"Noah Davis died when he was thirty-two. It's a strange, in-between age in the history of painting. Basquiat and Schiele left us in their twenties; Kahlo made it to forty-seven; O'Keeffe to ninety-eight. I didn't think much of the difference until I saw the survey of Davis's work at the Philadelphia Museum of Art, where all his best paintings seem to sit somewhere in the middle of life and in the middle of everything."
"The work is light and dark, solid and liquid, empty and busy, earnest and tongue in cheek. At times, Davis is a masterly nocturne painter, in the vein of Whistler and Henry Ossawa Tanner; at others, his world is medicinally clear and well lit, like that of a Thomas Eakins. Don't be surprised if you leave the show feeling both healed and brokenhearted."
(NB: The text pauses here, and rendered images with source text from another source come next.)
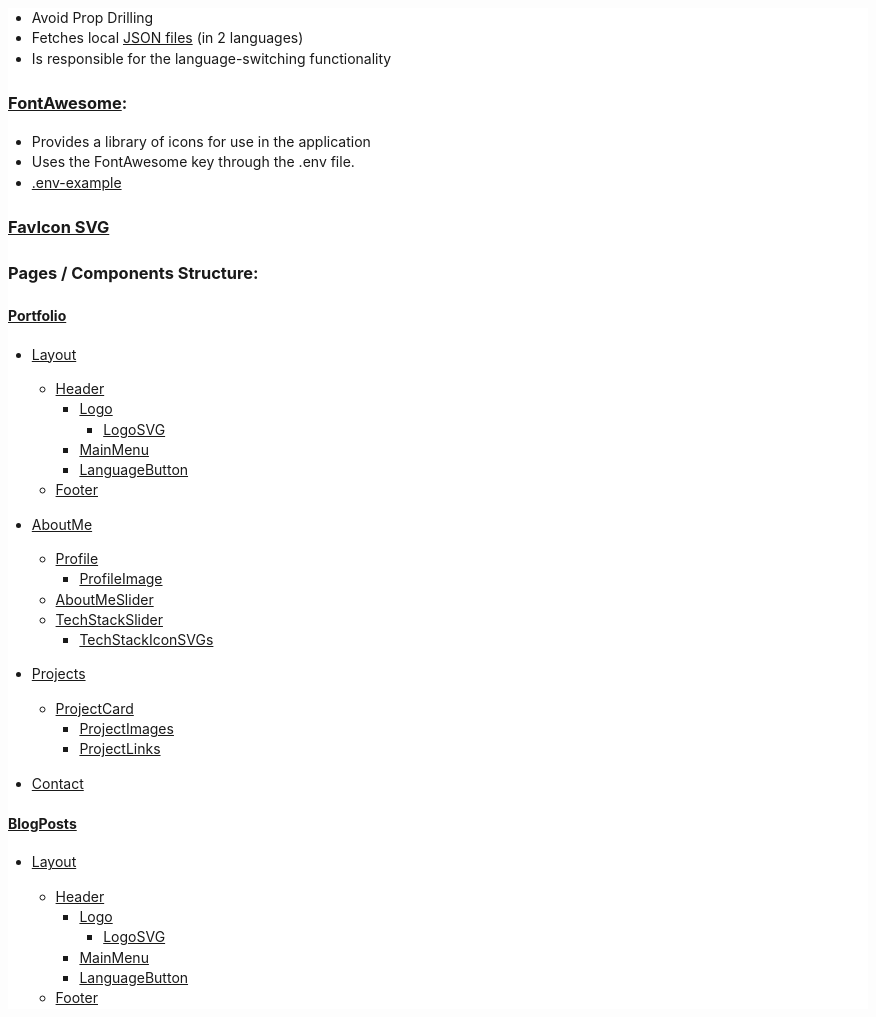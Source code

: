 - Avoid Prop Drilling
- Fetches local [JSON files](https://github.com/MilesAdvani/Portfolio/tree/main/src/assets/data) (in 2 languages)
- Is responsible for the language-switching functionality

### [FontAwesome](https://github.com/miles-advani/Portfolio/blob/main/src/utils/font-awesome/FontAwesome.jsx):

- Provides a library of icons for use in the application
- Uses the FontAwesome key through the .env file.
- [.env-example](https://github.com/miles-advani/Portfolio/blob/main/.env-example)

### [FavIcon SVG](https://github.com/miles-advani/Portfolio/blob/main/public/favicon.svg)

### Pages / Components Structure:

#### [Portfolio](https://github.com/MilesAdvani/Portfolio/tree/main/src/pages/portfolio)

- [Layout](https://github.com/MilesAdvani/Portfolio/tree/main/src/components/layout)

  - [Header](https://github.com/MilesAdvani/Portfolio/tree/main/src/components/header)
    - [Logo](https://github.com/MilesAdvani/Portfolio/tree/main/src/components/logo)
      - [LogoSVG](https://github.com/miles-advani/Portfolio/blob/main/src/assets/logo.svg)
    - [MainMenu](https://github.com/MilesAdvani/Portfolio/tree/main/src/components/main-menu)
    - [LanguageButton](https://github.com/MilesAdvani/Portfolio/tree/main/src/components/language-button)
  - [Footer](https://github.com/MilesAdvani/Portfolio/tree/main/src/components/footer)

- [AboutMe](https://github.com/MilesAdvani/Portfolio/tree/main/src/components/about-me)
  - [Profile](https://github.com/MilesAdvani/Portfolio/tree/main/src/components/profile)
    - [ProfileImage](https://github.com/miles-advani/Portfolio/blob/main/src/assets/images/profile-picture.png)
  - [AboutMeSlider](https://github.com/MilesAdvani/Portfolio/tree/main/src/components/about-me-slider)
  - [TechStackSlider](https://github.com/MilesAdvani/Portfolio/tree/main/src/components/tech-stack-slider)
    - [TechStackIconSVGs](https://github.com/miles-advani/Portfolio/tree/main/public/icons)
- [Projects](https://github.com/MilesAdvani/Portfolio/tree/main/src/components/projects)

  - [ProjectCard](https://github.com/MilesAdvani/Portfolio/tree/main/src/components/project-card)
    - [ProjectImages](https://github.com/miles-advani/Portfolio/tree/main/public/images)
    - [ProjectLinks](https://github.com/MilesAdvani/Portfolio/tree/main/src/components/project-links)

- [Contact](https://github.com/MilesAdvani/Portfolio/tree/main/src/components/contact)

#### [BlogPosts](https://github.com/MilesAdvani/Portfolio/tree/main/src/pages/blog-posts)

- [Layout](https://github.com/MilesAdvani/Portfolio/tree/main/src/components/layout)

  - [Header](https://github.com/MilesAdvani/Portfolio/tree/main/src/components/header)
    - [Logo](https://github.com/MilesAdvani/Portfolio/tree/main/src/components/logo)
      - [LogoSVG](https://github.com/miles-advani/Portfolio/blob/main/src/assets/logo.svg)
    - [MainMenu](https://github.com/MilesAdvani/Portfolio/tree/main/src/components/main-menu)
    - [LanguageButton](https://github.com/MilesAdvani/Portfolio/tree/main/src/components/language-button)
  - [Footer](https://github.com/MilesAdvani/Portfolio/tree/main/src/components/footer)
Noah Davis died at thirty-two, leaving more than four hundred paintings, drawings, sculptures, and collages. His work shifts enthusiastically across styles, ranging from nocturnal, Whistler-like atmospheres to medicinally lit, Eakins-like clarity. The paintings balance opposites—light and dark, solid and liquid, empty and busy—and convey both earnestness and wit. Davis and his wife, Karon Davis, founded the Underground Museum in Los Angeles to bring museum-calibre art to Arlington Heights. The Underground follows a tradition of Black artists creating alternative exhibition spaces in response to exclusion. A Philadelphia show presents a broad selection of his paintings alongside a mini-installation from the Underground.